Butler and Alexander, at their banged-up computer at 5 a.m., answer
every e-mail.
Butler made $500 off his activism this fall, when PETA sent him
undercover to try to corroborate his claims of chicken abuse at
the Grannis plant. (He taped some workers talking about the incidents,
but the district attorney declined to prosecute.)
Unable to find work since Tyson fired him, Butler has not earned
another paycheck in more than a year.
His unemployment benefits, $112 a week, ran out last month. Alexander,
35, is broke as well. She says back injuries from a car accident
make it hard for her to work, so she spends most of her time helping
Butler with the blog and a chat room they run at http://groups.yahoo.com/group/activistsagainstfactoryfarming
.
Hoping for help from supporters, Butler recently put a donations
button on his Web site.
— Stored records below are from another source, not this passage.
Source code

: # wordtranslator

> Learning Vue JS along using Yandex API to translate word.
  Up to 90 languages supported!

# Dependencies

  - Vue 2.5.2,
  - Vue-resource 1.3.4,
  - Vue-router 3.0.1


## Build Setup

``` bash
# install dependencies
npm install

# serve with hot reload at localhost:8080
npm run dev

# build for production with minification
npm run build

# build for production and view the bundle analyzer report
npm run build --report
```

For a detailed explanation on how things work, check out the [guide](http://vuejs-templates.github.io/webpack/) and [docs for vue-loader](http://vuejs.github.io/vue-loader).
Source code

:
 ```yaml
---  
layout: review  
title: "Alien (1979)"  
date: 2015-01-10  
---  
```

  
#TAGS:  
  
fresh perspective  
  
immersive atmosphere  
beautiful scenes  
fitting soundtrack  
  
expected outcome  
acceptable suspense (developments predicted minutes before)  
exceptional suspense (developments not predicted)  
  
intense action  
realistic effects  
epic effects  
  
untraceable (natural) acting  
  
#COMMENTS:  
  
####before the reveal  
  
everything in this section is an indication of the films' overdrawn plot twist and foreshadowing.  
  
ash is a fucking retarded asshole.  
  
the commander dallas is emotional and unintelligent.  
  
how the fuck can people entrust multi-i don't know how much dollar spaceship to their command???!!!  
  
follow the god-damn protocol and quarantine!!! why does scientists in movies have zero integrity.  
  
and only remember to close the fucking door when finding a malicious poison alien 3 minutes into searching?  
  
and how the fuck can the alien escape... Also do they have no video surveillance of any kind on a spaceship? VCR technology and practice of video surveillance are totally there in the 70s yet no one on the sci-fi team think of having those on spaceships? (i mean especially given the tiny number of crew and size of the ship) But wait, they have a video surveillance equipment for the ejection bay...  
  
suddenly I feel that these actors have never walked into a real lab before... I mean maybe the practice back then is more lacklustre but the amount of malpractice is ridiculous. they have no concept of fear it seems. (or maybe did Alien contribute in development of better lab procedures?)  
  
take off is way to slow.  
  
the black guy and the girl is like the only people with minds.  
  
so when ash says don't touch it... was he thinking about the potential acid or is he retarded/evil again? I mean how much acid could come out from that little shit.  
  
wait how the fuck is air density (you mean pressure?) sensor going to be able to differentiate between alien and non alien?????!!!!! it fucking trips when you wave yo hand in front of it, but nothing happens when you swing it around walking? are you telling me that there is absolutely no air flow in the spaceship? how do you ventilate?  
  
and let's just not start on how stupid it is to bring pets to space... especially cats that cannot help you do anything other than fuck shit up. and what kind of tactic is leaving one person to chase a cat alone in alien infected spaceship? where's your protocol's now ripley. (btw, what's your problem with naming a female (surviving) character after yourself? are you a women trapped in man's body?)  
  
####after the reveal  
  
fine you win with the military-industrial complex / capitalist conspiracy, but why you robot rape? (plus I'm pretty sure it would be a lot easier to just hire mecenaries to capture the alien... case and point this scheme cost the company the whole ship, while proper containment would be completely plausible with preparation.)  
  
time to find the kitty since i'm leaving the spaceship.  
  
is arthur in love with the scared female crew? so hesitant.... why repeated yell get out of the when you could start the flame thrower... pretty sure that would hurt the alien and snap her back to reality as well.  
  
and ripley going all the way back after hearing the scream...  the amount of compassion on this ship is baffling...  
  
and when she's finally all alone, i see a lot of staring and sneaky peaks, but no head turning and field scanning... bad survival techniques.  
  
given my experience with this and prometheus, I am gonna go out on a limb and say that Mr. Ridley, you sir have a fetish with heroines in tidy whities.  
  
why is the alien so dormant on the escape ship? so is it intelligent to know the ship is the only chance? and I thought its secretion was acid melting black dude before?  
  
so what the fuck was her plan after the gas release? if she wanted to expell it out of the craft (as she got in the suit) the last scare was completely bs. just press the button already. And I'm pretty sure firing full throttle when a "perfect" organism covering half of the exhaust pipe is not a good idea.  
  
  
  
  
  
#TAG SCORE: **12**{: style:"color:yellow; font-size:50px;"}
He's received one pledge of $75. But even
if he can't make a living off his activism, Butler plans to keep
writing.
"The more I've done, the more right I feel about it,"
he said. "I have found my niche."
It has been an improbable journey.
Butler took his first job in the poultry industry when he was 14.
Joining a local catch crew, he went from farm to farm, grabbing
chickens and stuffing them into wooden crates for transport to the
slaughterhouses.
As soon as he finished high school, he enlisted in the Army. He
said his combat reconnaissance team was sent to Panama during the
American invasion in 1989, and was involved in several firefights.
When he came home, Butler took the only steady work he could find
in rural Arkansas: killing chickens at Tyson plants in Grannis and
Waldron.
The job was dull but Tyson paid well above minimum wage, with benefits.
Butler didn't stop to think much about the birds he slaughtered;
they were just so much "pre-processed product."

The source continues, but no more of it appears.